Kompetisi itu ada dua macam: sosial dan pribadi. Artinya begini, suatu persaingan yang melibatkan orang lain sebagai rival persaingan adalah kompetisi sosial, sedangkan yang tidak melibatkan orang lain adalah kompetisi pribadi. Kompetisi sosial biasanya sering dijumpai dengan sadar dan terbuka. Apresiasi dari kompetisi ini biasanya berbentuk prestise dan prestasi yang diberikan oleh masyarakat. Tak ayal ada juga hadiah yang diberikan. Namun lain halnya dengan kompetisi pribadi. Dalam kompetisi ini, karena tidak ada rival, sering kali pemain tidak sadar bahwa sedang berkompetisi. Di sisi lain, apresiasi yang didapat hanya rasa ‘puas’ yang berasal dari diri sendiri. Itu pun jika pemainnya cukup sadar. Pada hakikatnya, kompetisi pribadi adalah kompetisi untuk mengalahkan diri sendiri. Melampaui hambatan yang menjadi batasan dalam mencapai mimpi, seperti malas, pesimis, dan negative thinking.
Kuncinya Pada Diri Sendiri
Adalah wajar apabila segala hal yang besar dimulai dari hal yang kecil.

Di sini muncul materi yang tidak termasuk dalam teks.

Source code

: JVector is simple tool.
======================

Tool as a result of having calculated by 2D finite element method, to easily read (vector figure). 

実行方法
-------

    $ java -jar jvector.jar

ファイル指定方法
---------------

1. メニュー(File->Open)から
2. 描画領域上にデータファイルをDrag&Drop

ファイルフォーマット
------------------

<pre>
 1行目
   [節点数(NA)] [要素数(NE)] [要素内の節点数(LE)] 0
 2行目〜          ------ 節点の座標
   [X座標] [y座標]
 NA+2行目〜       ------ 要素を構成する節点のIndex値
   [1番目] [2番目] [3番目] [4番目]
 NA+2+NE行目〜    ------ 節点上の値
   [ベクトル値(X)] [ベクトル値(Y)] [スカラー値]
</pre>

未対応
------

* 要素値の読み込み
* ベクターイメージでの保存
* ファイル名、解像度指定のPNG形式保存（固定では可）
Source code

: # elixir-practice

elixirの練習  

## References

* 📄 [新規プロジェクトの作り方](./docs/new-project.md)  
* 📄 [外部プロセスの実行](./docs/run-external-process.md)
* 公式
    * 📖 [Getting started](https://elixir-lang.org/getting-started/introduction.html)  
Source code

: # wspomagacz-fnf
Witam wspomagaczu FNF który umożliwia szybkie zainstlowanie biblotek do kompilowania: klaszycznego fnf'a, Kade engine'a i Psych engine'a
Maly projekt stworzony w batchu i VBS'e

Seseorang tidak akan bisa mengangkat beban 20kg jika belum dapat mengangkat beban 10kg; tidak akan mempunyai rumah megah bila tidak diawali dengan batu kecil sebagai pondasinya; tidak akan bisa membuat kain jika tidak dimulai dengan menyulam benang. Pun demikian dalam kompetisi.
Kompetisi sosial tidak akan dimenangkan manakala masih ditemukannya kekalahan dalam kompetisi pribadi. Maka dari itu, sebelum mengalahkan orang lain, terlebih dahulu kalahkan diri sendiri.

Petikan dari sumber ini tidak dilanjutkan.